The summer of 2004 our adventure into flying became a reality. It was no longer just a dream or a prayer, it had become the current situation of our life. We were crammed into a one bedroom apartment on the third floor of a massive apartment complex; our belongings strewn across two states and we knew exactly no one. We were both thrilled and terrified, and fully steadfast.
Summer.
The summer of 2004 would be a special one. We had about eleven weeks together before our family would separate for the entire school year. Jeff would start ground school almost immediately while the kids and I would spend our days at the pool or a park or anywhere free. The hot summer days went by quicker than I imagined, and, just like that, we were brown as coffee beans from the Florida sun; it felt almost magical, to be honest. For the first time in years I didn’t feel the heaviness of responsibility, it felt like I escaped it for just a little while and all that mattered was time spent together. Interestingly, the kids never once complained about sleeping on a fold-out sofa in the living room, it’s like we took on this adventure as though we were living out a fictional children’s book. Lots of action and a compelling storyline, but, with that comes sacrifice, hence, sleeping in a crowded space, eating lots of food out of a can, spending long hours outside and exploring every chance we got. As hard as those days appeared from the outside, those of us on the inside felt mostly happiness as we focused on the escapade of it all.

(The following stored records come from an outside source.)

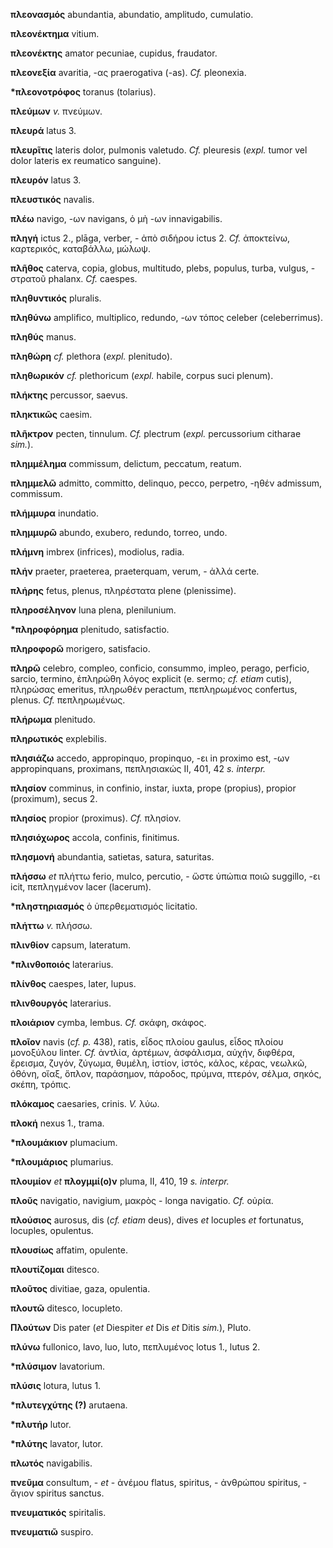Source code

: **πλεονασμός** abundantia, abundatio, amplitudo, cumulatio.

**πλεονέκτημα** vitium.

**πλεονέκτης** amator pecuniae, cupidus, fraudator.

**πλεονεξία** avaritia, -ας praerogativa (-as). *Cf.* pleonexia.

**\*πλεονοτρόφος** toranus (tolarius).

**πλεύμων** *v.* πνεύμων.

**πλευρά** latus 3.

**πλευρῖτις** lateris dolor, pulmonis valetudo. *Cf.* pleuresis (*expl.*
tumor vel dolor lateris ex reumatico sanguine).

**πλευρόν** latus 3.

**πλευστικός** navalis.

**πλέω** navigo, -ων navigans, ὁ μὴ -ων innavigabilis.

**πληγή** ictus 2., plāga, verber, - ἀπὸ σιδήρου ictus 2. *Cf.*
ἀποκτείνω, καρτερικός, καταβάλλω, μώλωψ.

**πλῆθος** caterva, copia, globus, multitudo, plebs, populus, turba,
vulgus, - στρατοῦ phalanx. *Cf.* caespes.

**πληθυντικός** pluralis.

**πληθύνω** amplifico, multiplico, redundo, -ων τόπος celeber
(celeberrimus).

**πληθύς** manus.

**πληθώρη** *cf.* plethora (*expl.* plenitudo).

**πληθωρικόν** *cf.* plethoricum (*expl.* habile, corpus suci plenum).

**πλήκτης** percussor, saevus.

**πληκτικῶς** caesim.

**πλῆκτρον** pecten, tinnulum. *Cf.* plectrum (*expl.* percussorium
citharae *sim.*).

**πλημμέλημα** commissum, delictum, peccatum, reatum.

**πλημμελῶ** admitto, committo, delinquo, pecco, perpetro, -ηθέν
admissum, commissum.

**πλήμμυρα** inundatio.

**πλημμυρῶ** abundo, exubero, redundo, torreo, undo.

**πλήμνη** imbrex (infrices), modiolus, radia.

**πλήν** praeter, praeterea, praeterquam, verum, - ἀλλά certe.

**πλήρης** fetus, plenus, πληρέστατα plene (plenissime).

**πληροσέληνον** luna plena, plenilunium.

**\*πληροφόρημα** plenitudo, satisfactio.

**πληροφορῶ** morigero, satisfacio.

**πληρῶ** celebro, compleo, conficio, consummo, impleo, perago,
perficio, sarcio, termino, ἐπληρώθη λόγος explicit (e. sermo; *cf.
etiam* cutis), πληρώσας emeritus, πληρωθέν peractum, πεπληρωμένος
confertus, plenus. *Cf.* πεπληρωμένως.

**πλήρωμα** plenitudo.

**πληρωτικός** explebilis.

**πλησιάζω** accedo, appropinquo, propinquo, -ει in proximo est, -ων
appropinquans, proximans, πεπλησιακώς II, 401, 42 *s.* *interpr.*

**πλησίον** comminus, in confinio, instar, iuxta, prope (propius),
propior (proximum), secus 2.

**πλησίος** propior (proximus). *Cf.* πλησίον.

**πλησιόχωρος** accola, confinis, finitimus.

**πλησμονή** abundantia, satietas, satura, saturitas.

**πλήσσω** *et* πλήττω ferio, mulco, percutio, - ὥστε ὑπώπια ποιῶ
suggillo, -ει icit, πεπληγμένον lacer (lacerum).

**\*πληστηριασμός** ὁ ὑπερθεματισμός licitatio.

**πλήττω** *v.* πλήσσω.

**πλινθίον** capsum, lateratum.

**\*πλινθοποιός** laterarius.

**πλίνθος** caespes, later, lupus.

**πλινθουργός** laterarius.

**πλοιάριον** cymba, lembus. *Cf.* σκάφη, σκάφος.

**πλοῖον** navis (*cf. p.* 438), ratis, εἶδος πλοίου gaulus, εἶδος
πλοίου μονοξύλου linter. *Cf.* ἀντλία, ἀρτέμων, ἀσφάλισμα, αὐχήν,
διφθέρα, ἔρεισμα, ζυγόν, ζύγωμα, θυμέλη, ἱστίον, ἱστός, κάλος, κέρας,
νεωλκῶ, ὀθόνη, οἴαξ, ὅπλον, παράσημον, πάροδος, πρύμνα, πτερόν, σέλμα,
σηκός, σκέπη, τρόπις.

**πλόκαμος** caesaries, crinis. *V.* λύω.

**πλοκή** nexus 1., trama.

**\*πλουμάκιον** plumacium.

**\*πλουμάριος** plumarius.

**πλουμίον** *et* **πλοyμμί(ο)ν** pluma, II, 410, 19 *s. interpr.*

**πλοῦς** navigatio, navigium, μακρὸς - longa navigatio. *Cf.* οὐρία.

**πλούσιος** aurosus, dis (*cf. etiam* deus), dives *et* locuples *et*
fortunatus, locuples, opulentus.

**πλουσίως** affatim, opulente.

**πλουτίζομαι** ditesco.

**πλοῦτος** divitiae, gaza, opulentia.

**πλουτῶ** ditesco, locupleto.

**Πλούτων** Dis pater (*et* Diespiter *et* Dis *et* Ditis *sim.*),
Pluto.

**πλύνω** fullonico, lavo, luo, luto, πεπλυμένος lotus 1., lutus 2.

**\*πλύσιμον** lavatorium.

**πλύσις** lotura, lutus 1.

**\*πλυτεγχύτης (?)** arutaena.

**\*πλυτήρ** lutor.

**\*πλύτης** lavator, lutor.

**πλωτός** navigabilis.

**πνεῦμα** consultum, - *et* - ἀνέμου flatus, spiritus, - ἀνθρώπου
spiritus, - ἅγιον spiritus sanctus.

**πνευματικός** spiritalis.

**πνευματιῶ** suspiro.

Things hadn’t gotten very hard yet, that would come later, but for these days of summer, we played, loved, and enjoyed the adventure.
Jeff, on the other hand, was working hard in ground school. He had a stack of (index) study cards that was at least six inches tall. He would study for hours and hours; there was so much to learn. When he had a test, I would quiz him using the cards; I’m still amazed how much he was able to learn so quickly. I can tell you, if you’re flying, these pilots are THOROUGHLY trained and knowledgeable. So many of our days looked like play time around the pool or at a park while Jeff was at school, and our evenings looked like cooking supper in a kitchen the size of a closet, then Jeff and I sitting around the kitchen bar going over hundreds of index cards loaded with information. You know, during all this he never complained, he was so incredibly grateful for the chance to fly. He would tell me he had to pinch himself sometimes to make sure it was all really happening.
He flew through ground school. (Pun intended. Ha!)
And then it was time.
His first training flight.
Let me rabbit trail here for a sec and tell you I love Sonny’s. What? Yes, Sonny’s bar-b-que. There was one not far from the apartment and, every once in a while, we would eat there. It wasn’t very expensive and you got a lot of food, so it was a win-win in my book. The rest of my family tolerated Sonny’s, I’m still not sure why it’s not everyone’s favorite, I still love it to this day. Back to the story, the day Jeff was going to fly in a small Cessna for the very first time with a flight instructor, we were SO excited! We’d worked hard to get through ground school and now it was time, he was going to FLY. That very first flight was the start of his path to doing it for a living. It was a day to celebrate! So, we decided to go out to eat, in honor of the milestone and, of course, we ended up at Sonny’s. After lunch, I kissed my husband goodbye and wished him good luck and the kids and I went back to the apartment. I’m pretty sure we ended up at the pool and I waited with bated breath to hear from him once he was done. I don’t think I mentioned this earlier, but our apartment complex was really close to the airport so we saw planes landing and taking off all the time, I think that was a clever detail God included for us as we faced these days. So I laid by the pool and, while the kids swam, I watched airplanes and waited to for Jeff to call.
I’m not sure exactly what time it was when I heard from him, but it was several hours later. The phone call was quick and I could tell he wasn’t in the best mood, my heart dropped as all the worst case scenarios came crashing into my mind. What had happened? He told me he’d talk to me when he got home and I paced the small apartment floor until he got there. What he told me left me completely speechless.
I wish I could tell you in person because I’m not sure I can adequately put into written words what went down that day. But, I’ll give it my best shot.
This is Jeff’s story…
“We took off into a brilliant blue sky, and it felt like the most beautiful dream coming true as we soared.”
Okay, so maybe I’m adding some descriptive words to the story, I can’t help myself.
“We were flying along at three thousand feet when it hit me”
“What hit you?” I asked anxiously. I was fully invested in every word.
“Sonny’s” he said in a serious tone.
“Sonny’s? I don’t understand?” I was so puzzled. What did Sonny’s have to do with anything?
“Sonny’s made a second appearance at three thousand feet and now it’s all over the side of the airplane.”
It took me a few seconds to fully understand, but then it hit me.
“Wait, so, you have airsickness?”
You guys, every hope I had fell flat right then. All we’d been through, all we’d given up, only to find out this man I loved so dearly, who wanted to fly more than anything, had airsickness. How do you fly if you get airsick??
He sat at the kitchen table, head in hands, quiet, for the longest time.
“What do we do now?” I finally broke the silence.
“I don’t know.”
All the “wind beneath our wings” quietly disappeared.